By C. Eugene Emery Jr.

PROVIDENCE — Dr. Annie De Groot and her colleagues think they have a better way of speeding the development of vaccines against Lyme disease, hepatitis and stomach cancer.

The federal government apparently believes their ideas are worth a $13-million investment.

The University of Rhode Island, where De Groot works, announced Tuesday it will receive a five-year grant from the National Institutes of Health to throw new resources at De Groot’s vision of using computer software to design lean, mean, more potent vaccines, and then use a faster process for testing their effectiveness in humans.

“The objective, actually, is to get some of this basic research into the clinic, to go from 20 years for making a vaccine to, perhaps, 5. And that’s why I love it,” she said. “The whole idea is to get people out of the laboratories and, instead of focusing on their models in mice, actually getting vaccines into people.”

The grant will also pay for training researchers in the novel techniques to encourage the development of vaccines against tropical diseases in developing countries.

She called the NIH award “a dream come true” because it will provide “a team of researchers — based right here in Rhode Island — with the exciting opportunity to collaborate across disciplines and to teach the next generation of scientists to use tools that are accelerating the development of vaccines” and drugs.

At least 10 people will be hired to help do the work.

The funds will go to De Groot and several other researchers at URI and Lifespan, which owns Rhode Island Hospital.

At URI’s main campus in South Kingstown, Thomas Mather will be trying to fine-tune a vaccine that will protect people against Lyme disease and other tick-transmitted illnesses, not by directly vaccinating them against those diseases but by sensitizing the immune system to attack tick saliva.

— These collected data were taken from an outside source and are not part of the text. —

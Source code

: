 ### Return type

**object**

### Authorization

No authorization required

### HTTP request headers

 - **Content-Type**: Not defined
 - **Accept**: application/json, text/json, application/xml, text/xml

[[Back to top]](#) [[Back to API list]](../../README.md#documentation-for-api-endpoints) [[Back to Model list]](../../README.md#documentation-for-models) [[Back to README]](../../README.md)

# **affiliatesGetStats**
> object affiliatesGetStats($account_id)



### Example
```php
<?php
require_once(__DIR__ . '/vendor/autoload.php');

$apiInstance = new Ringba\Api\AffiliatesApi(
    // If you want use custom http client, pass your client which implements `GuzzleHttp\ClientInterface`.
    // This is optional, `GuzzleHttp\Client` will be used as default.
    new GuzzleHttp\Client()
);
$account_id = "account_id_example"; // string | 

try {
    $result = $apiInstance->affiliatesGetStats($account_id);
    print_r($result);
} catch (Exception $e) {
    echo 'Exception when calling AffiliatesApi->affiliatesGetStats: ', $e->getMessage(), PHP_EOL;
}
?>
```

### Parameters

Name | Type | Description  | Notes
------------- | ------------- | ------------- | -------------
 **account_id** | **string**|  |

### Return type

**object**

The hope is that if the body can be sensitized to tick saliva, it will block the nasty bugs that come with it.

That’s one reason why guinea pigs don’t get Lyme disease, De Groot said.

In Providence, researchers Lenny Moise of URI and Steve Moss of Lifespan will be developing a vaccine against Helicobacter pylori, a bacterium responsible for most ulcers. It also increases the risk of stomach cancer.

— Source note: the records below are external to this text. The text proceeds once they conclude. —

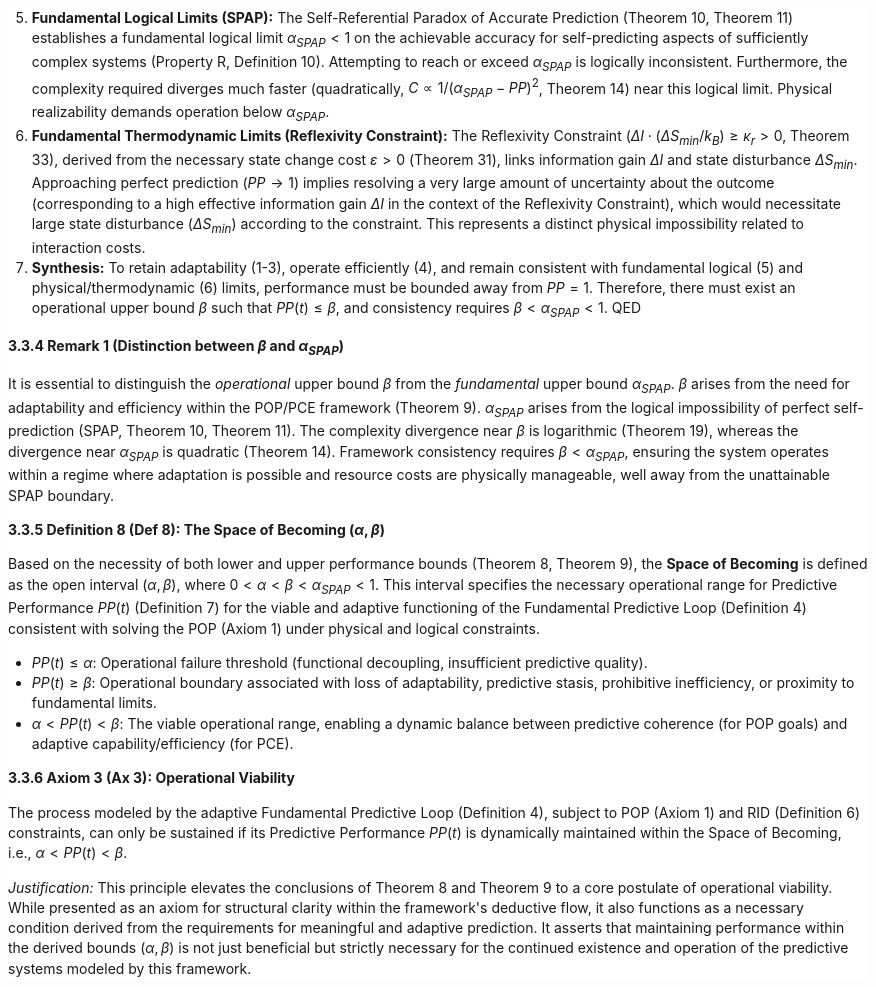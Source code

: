 5.  **Fundamental Logical Limits (SPAP):** The Self-Referential Paradox of Accurate Prediction (Theorem 10, Theorem 11) establishes a fundamental logical limit $\alpha_{SPAP} < 1$ on the achievable accuracy for self-predicting aspects of sufficiently complex systems (Property R, Definition 10). Attempting to reach or exceed $\alpha_{SPAP}$ is logically inconsistent. Furthermore, the complexity required diverges much faster (quadratically, $C \propto 1/(\alpha_{SPAP}-PP)^2$, Theorem 14) near this logical limit. Physical realizability demands operation below $\alpha_{SPAP}$.
6.  **Fundamental Thermodynamic Limits (Reflexivity Constraint):** The Reflexivity Constraint ($\Delta I \cdot (\Delta S_{min}/k_B) \ge \kappa_r > 0$, Theorem 33), derived from the necessary state change cost $\varepsilon > 0$ (Theorem 31), links information gain $\Delta I$ and state disturbance $\Delta S_{min}$. Approaching perfect prediction ($PP \to 1$) implies resolving a very large amount of uncertainty about the outcome (corresponding to a high effective information gain $\Delta I$ in the context of the Reflexivity Constraint), which would necessitate large state disturbance ($\Delta S_{min}$) according to the constraint. This represents a distinct physical impossibility related to interaction costs.
7.  **Synthesis:** To retain adaptability (1-3), operate efficiently (4), and remain consistent with fundamental logical (5) and physical/thermodynamic (6) limits, performance must be bounded away from $PP=1$. Therefore, there must exist an operational upper bound $\beta$ such that $PP(t) \le \beta$, and consistency requires $\beta < \alpha_{SPAP} < 1$. QED

**3.3.4 Remark 1 (Distinction between $\beta$ and $\alpha_{SPAP}$)**

It is essential to distinguish the *operational* upper bound $\beta$ from the *fundamental* upper bound $\alpha_{SPAP}$. $\beta$ arises from the need for adaptability and efficiency within the POP/PCE framework (Theorem 9). $\alpha_{SPAP}$ arises from the logical impossibility of perfect self-prediction (SPAP, Theorem 10, Theorem 11). The complexity divergence near $\beta$ is logarithmic (Theorem 19), whereas the divergence near $\alpha_{SPAP}$ is quadratic (Theorem 14). Framework consistency requires $\beta < \alpha_{SPAP}$, ensuring the system operates within a regime where adaptation is possible and resource costs are physically manageable, well away from the unattainable SPAP boundary.

**3.3.5 Definition 8 (Def 8): The Space of Becoming $(\alpha, \beta)$**

Based on the necessity of both lower and upper performance bounds (Theorem 8, Theorem 9), the **Space of Becoming** is defined as the open interval $(\alpha, \beta)$, where $0 < \alpha < \beta < \alpha_{SPAP} < 1$. This interval specifies the necessary operational range for Predictive Performance $PP(t)$ (Definition 7) for the viable and adaptive functioning of the Fundamental Predictive Loop (Definition 4) consistent with solving the POP (Axiom 1) under physical and logical constraints.

*   $PP(t) \le \alpha$: Operational failure threshold (functional decoupling, insufficient predictive quality).
*   $PP(t) \ge \beta$: Operational boundary associated with loss of adaptability, predictive stasis, prohibitive inefficiency, or proximity to fundamental limits.
*   $\alpha < PP(t) < \beta$: The viable operational range, enabling a dynamic balance between predictive coherence (for POP goals) and adaptive capability/efficiency (for PCE).

**3.3.6 Axiom 3 (Ax 3): Operational Viability**

The process modeled by the adaptive Fundamental Predictive Loop (Definition 4), subject to POP (Axiom 1) and RID (Definition 6) constraints, can only be sustained if its Predictive Performance $PP(t)$ is dynamically maintained within the Space of Becoming, i.e., $\alpha < PP(t) < \beta$.

*Justification:* This principle elevates the conclusions of Theorem 8 and Theorem 9 to a core postulate of operational viability. While presented as an axiom for structural clarity within the framework's deductive flow, it also functions as a necessary condition derived from the requirements for meaningful and adaptive prediction. It asserts that maintaining performance within the derived bounds $(\alpha, \beta)$ is not just beneficial but strictly necessary for the continued existence and operation of the predictive systems modeled by this framework.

Steve Gregory of Lifespan will use the money to continue working on a vaccine against the potentially deadly liver disease hepatitis C.

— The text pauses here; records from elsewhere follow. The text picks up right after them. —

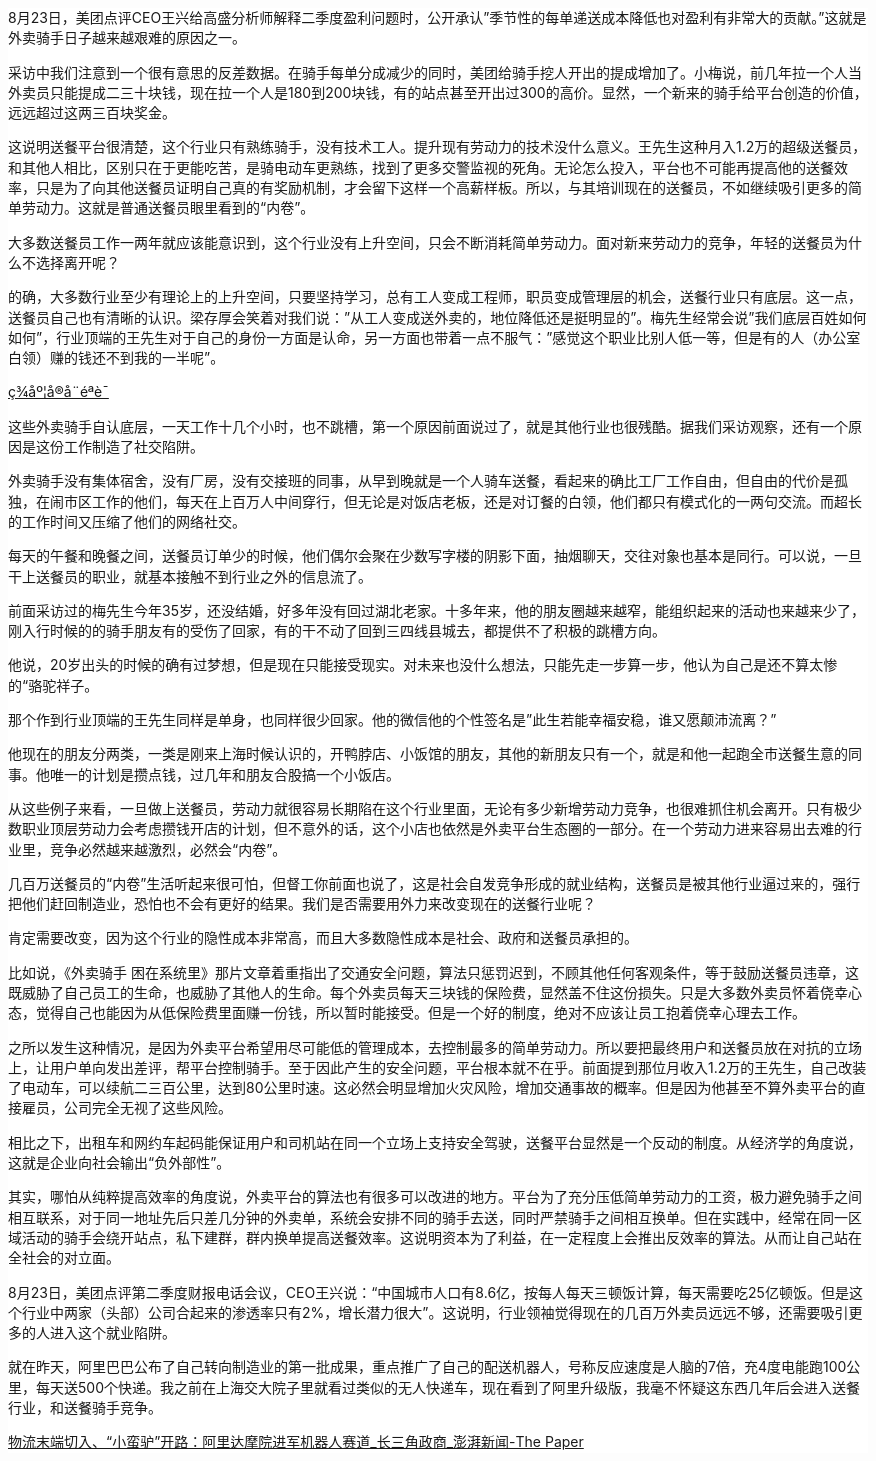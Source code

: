 8月23日，美团点评CEO王兴给高盛分析师解释二季度盈利问题时，公开承认”季节性的每单递送成本降低也对盈利有非常大的贡献。”这就是外卖骑手日子越来越艰难的原因之一。

采访中我们注意到一个很有意思的反差数据。在骑手每单分成减少的同时，美团给骑手挖人开出的提成增加了。小梅说，前几年拉一个人当外卖员只能提成二三十块钱，现在拉一个人是180到200块钱，有的站点甚至开出过300的高价。显然，一个新来的骑手给平台创造的价值，远远超过这两三百块奖金。

这说明送餐平台很清楚，这个行业只有熟练骑手，没有技术工人。提升现有劳动力的技术没什么意义。王先生这种月入1.2万的超级送餐员，和其他人相比，区别只在于更能吃苦，是骑电动车更熟练，找到了更多交警监视的死角。无论怎么投入，平台也不可能再提高他的送餐效率，只是为了向其他送餐员证明自己真的有奖励机制，才会留下这样一个高薪样板。所以，与其培训现在的送餐员，不如继续吸引更多的简单劳动力。这就是普通送餐员眼里看到的“内卷”。

大多数送餐员工作一两年就应该能意识到，这个行业没有上升空间，只会不断消耗简单劳动力。面对新来劳动力的竞争，年轻的送餐员为什么不选择离开呢？

的确，大多数行业至少有理论上的上升空间，只要坚持学习，总有工人变成工程师，职员变成管理层的机会，送餐行业只有底层。这一点，送餐员自己也有清晰的认识。梁存厚会笑着对我们说：”从工人变成送外卖的，地位降低还是挺明显的”。梅先生经常会说”我们底层百姓如何如何”，行业顶端的王先生对于自己的身份一方面是认命，另一方面也带着一点不服气：”感觉这个职业比别人低一等，但是有的人（办公室白领）赚的钱还不到我的一半呢”。

[ç¾åº¦å®å¨éªè¯](https://baijiahao.baidu.com/s?id=1677883957633854166&wfr=spider&for=pc)

这些外卖骑手自认底层，一天工作十几个小时，也不跳槽，第一个原因前面说过了，就是其他行业也很残酷。据我们采访观察，还有一个原因是这份工作制造了社交陷阱。

外卖骑手没有集体宿舍，没有厂房，没有交接班的同事，从早到晚就是一个人骑车送餐，看起来的确比工厂工作自由，但自由的代价是孤独，在闹市区工作的他们，每天在上百万人中间穿行，但无论是对饭店老板，还是对订餐的白领，他们都只有模式化的一两句交流。而超长的工作时间又压缩了他们的网络社交。

每天的午餐和晚餐之间，送餐员订单少的时候，他们偶尔会聚在少数写字楼的阴影下面，抽烟聊天，交往对象也基本是同行。可以说，一旦干上送餐员的职业，就基本接触不到行业之外的信息流了。

前面采访过的梅先生今年35岁，还没结婚，好多年没有回过湖北老家。十多年来，他的朋友圈越来越窄，能组织起来的活动也来越来少了，刚入行时候的的骑手朋友有的受伤了回家，有的干不动了回到三四线县城去，都提供不了积极的跳槽方向。

他说，20岁出头的时候的确有过梦想，但是现在只能接受现实。对未来也没什么想法，只能先走一步算一步，他认为自己是还不算太惨的“骆驼祥子。

那个作到行业顶端的王先生同样是单身，也同样很少回家。他的微信他的个性签名是”此生若能幸福安稳，谁又愿颠沛流离？”

他现在的朋友分两类，一类是刚来上海时候认识的，开鸭脖店、小饭馆的朋友，其他的新朋友只有一个，就是和他一起跑全市送餐生意的同事。他唯一的计划是攒点钱，过几年和朋友合股搞一个小饭店。

从这些例子来看，一旦做上送餐员，劳动力就很容易长期陷在这个行业里面，无论有多少新增劳动力竞争，也很难抓住机会离开。只有极少数职业顶层劳动力会考虑攒钱开店的计划，但不意外的话，这个小店也依然是外卖平台生态圈的一部分。在一个劳动力进来容易出去难的行业里，竞争必然越来越激烈，必然会“内卷”。

几百万送餐员的“内卷”生活听起来很可怕，但督工你前面也说了，这是社会自发竞争形成的就业结构，送餐员是被其他行业逼过来的，强行把他们赶回制造业，恐怕也不会有更好的结果。我们是否需要用外力来改变现在的送餐行业呢？

肯定需要改变，因为这个行业的隐性成本非常高，而且大多数隐性成本是社会、政府和送餐员承担的。

比如说，《外卖骑手
困在系统里》那片文章着重指出了交通安全问题，算法只惩罚迟到，不顾其他任何客观条件，等于鼓励送餐员违章，这既威胁了自己员工的生命，也威胁了其他人的生命。每个外卖员每天三块钱的保险费，显然盖不住这份损失。只是大多数外卖员怀着侥幸心态，觉得自己也能因为从低保险费里面赚一份钱，所以暂时能接受。但是一个好的制度，绝对不应该让员工抱着侥幸心理去工作。

之所以发生这种情况，是因为外卖平台希望用尽可能低的管理成本，去控制最多的简单劳动力。所以要把最终用户和送餐员放在对抗的立场上，让用户单向发出差评，帮平台控制骑手。至于因此产生的安全问题，平台根本就不在乎。前面提到那位月收入1.2万的王先生，自己改装了电动车，可以续航二三百公里，达到80公里时速。这必然会明显增加火灾风险，增加交通事故的概率。但是因为他甚至不算外卖平台的直接雇员，公司完全无视了这些风险。

相比之下，出租车和网约车起码能保证用户和司机站在同一个立场上支持安全驾驶，送餐平台显然是一个反动的制度。从经济学的角度说，这就是企业向社会输出“负外部性”。

其实，哪怕从纯粹提高效率的角度说，外卖平台的算法也有很多可以改进的地方。平台为了充分压低简单劳动力的工资，极力避免骑手之间相互联系，对于同一地址先后只差几分钟的外卖单，系统会安排不同的骑手去送，同时严禁骑手之间相互换单。但在实践中，经常在同一区域活动的骑手会绕开站点，私下建群，群内换单提高送餐效率。这说明资本为了利益，在一定程度上会推出反效率的算法。从而让自己站在全社会的对立面。

8月23日，美团点评第二季度财报电话会议，CEO王兴说：“中国城市人口有8.6亿，按每人每天三顿饭计算，每天需要吃25亿顿饭。但是这个行业中两家（头部）公司合起来的渗透率只有2%，增长潜力很大”。这说明，行业领袖觉得现在的几百万外卖员远远不够，还需要吸引更多的人进入这个就业陷阱。

就在昨天，阿里巴巴公布了自己转向制造业的第一批成果，重点推广了自己的配送机器人，号称反应速度是人脑的7倍，充4度电能跑100公里，每天送500个快递。我之前在上海交大院子里就看过类似的无人快递车，现在看到了阿里升级版，我毫不怀疑这东西几年后会进入送餐行业，和送餐骑手竞争。

[物流末端切入、“小蛮驴”开路：阿里达摩院进军机器人赛道_长三角政商_澎湃新闻-The Paper](https://www.thepaper.cn/newsDetail_forward_9213721)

De Groot herself will be developing a multi-purpose vaccine against a group of microorganisms you’ve probably never heard of and definitely wouldn’t want to meet — some “really nasty pathogens that could be use used as bio-warfare agents.”

“Soldiers need this because you never know what concoction someone will come up with,” she said.

Their new method of developing vaccines relies heavily on a computer analysis of the DNA that bacteria and virus use to build the proteins that allow them to function.

“The way they used to make vaccines was shake and bake,” the researcher said. “They would take the bacteria, they would grow it up, they would bake it [to kill it], then they would give you the shot. Everything goes in. That’s not necessary.”

Instead, their “vaccine design toolkit” uses a computer program to predict which proteins in the genetic code will most easily trigger the body’s immune system. The toolkit has been in development for a decade.

“The small pieces can then be tested with human cells [to see if] it would be good for a vaccine,” she said.

The next step is testing in mice that have been genetically engineered to have a human, not rodent, immune system.

If human immune cells attack the virus or bacteria after inoculation, the vaccine can go on to human testing.

This is the second major NIH grant URI has received in recent months. In May, it was awarded an $18-million five-year grant for research into cell biology, molecular toxicology and behavioral science.